USDCAD’s bounce off the three-month old ascending trend-line presently struggles with 1.3200-1.3210 horizontal-region in order to justify its strength in targeting the 1.3260 and the 1.3340 resistances. In case the pair manage to extend its recovery beyond 1.3340 on a daily closing basis, the 1.3385 and the 1.3470, comprising 61.8% FE can please the Bulls. On the contrary, the 1.3130-20 is likely immediate support for the pair to test during its pullback before revisiting the 1.3060 TL figure. Assuming that the quote keep declining beneath the 1.3060, the 50-day SMA level of 1.3025 and the 1.3000 round-figure can act as buffers prior to highlighting the 1.2925 mark, encompassing 100-day SMA.
Having failed to surpass the 1.5440-45 resistance-zone, the EURCAD seems inclined to re-test the 1.5285-80 support-area; however, the 1.5340 can offer intermediate halt to the pair. Should prices dip below 1.5280, the 1.5220 and the 1.5150 are expected following rests that can be availed if holding short positions. Let’s say the pair surpasses the 1.5445 upside barrier, then it can quickly rise to 1.5480 and the 1.5540 resistances.
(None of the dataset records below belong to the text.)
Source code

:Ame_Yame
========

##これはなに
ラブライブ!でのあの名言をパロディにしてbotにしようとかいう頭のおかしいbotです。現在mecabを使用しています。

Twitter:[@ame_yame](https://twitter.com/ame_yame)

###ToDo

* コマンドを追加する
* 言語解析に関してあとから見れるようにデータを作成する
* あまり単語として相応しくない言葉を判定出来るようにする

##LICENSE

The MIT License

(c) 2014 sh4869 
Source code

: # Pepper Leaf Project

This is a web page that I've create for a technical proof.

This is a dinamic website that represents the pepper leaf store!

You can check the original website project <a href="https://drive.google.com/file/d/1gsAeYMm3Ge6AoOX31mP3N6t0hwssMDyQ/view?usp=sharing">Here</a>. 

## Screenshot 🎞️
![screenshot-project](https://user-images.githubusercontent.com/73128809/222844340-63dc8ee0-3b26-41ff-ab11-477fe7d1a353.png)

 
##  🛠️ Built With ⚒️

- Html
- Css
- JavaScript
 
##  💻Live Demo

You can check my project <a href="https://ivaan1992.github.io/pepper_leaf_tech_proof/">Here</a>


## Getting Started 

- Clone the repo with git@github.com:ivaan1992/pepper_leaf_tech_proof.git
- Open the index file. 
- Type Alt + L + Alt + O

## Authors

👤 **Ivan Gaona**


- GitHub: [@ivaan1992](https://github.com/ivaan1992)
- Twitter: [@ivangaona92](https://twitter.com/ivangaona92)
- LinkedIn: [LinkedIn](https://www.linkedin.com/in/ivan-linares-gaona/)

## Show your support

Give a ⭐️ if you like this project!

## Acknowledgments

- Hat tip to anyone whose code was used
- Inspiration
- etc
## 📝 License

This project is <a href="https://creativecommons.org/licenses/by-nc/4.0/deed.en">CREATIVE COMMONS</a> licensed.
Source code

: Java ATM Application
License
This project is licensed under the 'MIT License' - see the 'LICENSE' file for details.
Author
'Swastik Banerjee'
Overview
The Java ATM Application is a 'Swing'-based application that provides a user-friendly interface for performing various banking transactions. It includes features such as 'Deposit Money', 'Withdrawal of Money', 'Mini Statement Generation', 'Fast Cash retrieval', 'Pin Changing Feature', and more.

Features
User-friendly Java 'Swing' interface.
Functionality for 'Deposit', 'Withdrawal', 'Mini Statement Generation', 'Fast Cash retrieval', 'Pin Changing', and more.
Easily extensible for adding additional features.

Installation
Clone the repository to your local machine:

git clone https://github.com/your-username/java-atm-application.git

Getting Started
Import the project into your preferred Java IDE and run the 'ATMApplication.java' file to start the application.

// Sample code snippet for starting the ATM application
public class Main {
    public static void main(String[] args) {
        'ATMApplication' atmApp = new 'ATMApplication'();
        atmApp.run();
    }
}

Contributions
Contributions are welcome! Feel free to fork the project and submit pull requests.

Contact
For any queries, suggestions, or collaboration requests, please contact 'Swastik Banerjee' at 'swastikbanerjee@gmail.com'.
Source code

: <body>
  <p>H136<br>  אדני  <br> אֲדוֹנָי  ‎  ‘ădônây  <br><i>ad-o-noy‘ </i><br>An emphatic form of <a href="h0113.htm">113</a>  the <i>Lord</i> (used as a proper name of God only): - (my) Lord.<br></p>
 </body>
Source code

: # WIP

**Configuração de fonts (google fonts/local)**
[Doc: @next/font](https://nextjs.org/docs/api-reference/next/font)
Moreover, pair’s successful rally above 1.5540 can push buyers to aim for the 1.5585 and the 61.8% FE level of 1.5700.
Even after bouncing off the 1.7285-95 support-region, the GBPCAD has to clear the 1.7460-70 hurdle if the pair is to make itself eligible for the 1.7515 and the 1.7550 resistances. Given the pair crosses the 1.7550, the 1.7580, the 1.7615 and the 1.7670 could try challenging the optimists ahead of channeling market attention towards recent high of 1.7770. Alternatively, the 1.7360, the 1.7360 and the 1.7295-85 may offer nearby supports to the pair, breaking which the 1.7250 and the 1.7200 could entertain the sellers. During the pair’s additional declines below 1.7200, the 1.7110 and the 1.7050 may appear in the traders’ radar.
With more than six-month old descending trend-line restricting the CADJPY’s immediate upside, together with overbought RSI, the pair is likely witnessing profit-booking towards the 84.70 and the 84.40 but 100-day SMA level of 83.95 may limit its further south-run. If the pair refrains to respect the 83.95 SMA number, the 83.50, the 83.00 and an upward slanting trend-line, at 82.40, should be watched carefully. Meanwhile, pair’s ability to run above the 85.45 TL on a daily closing basis can escalate its north-run to 85.90 and the 200-day SMA level of 86.20 whereas 86.70-80 horizontal-region can provide tough resistance afterwards. In case prices continue rallying beyond 86.80, the 87.80 and the 88.30 could become crucial.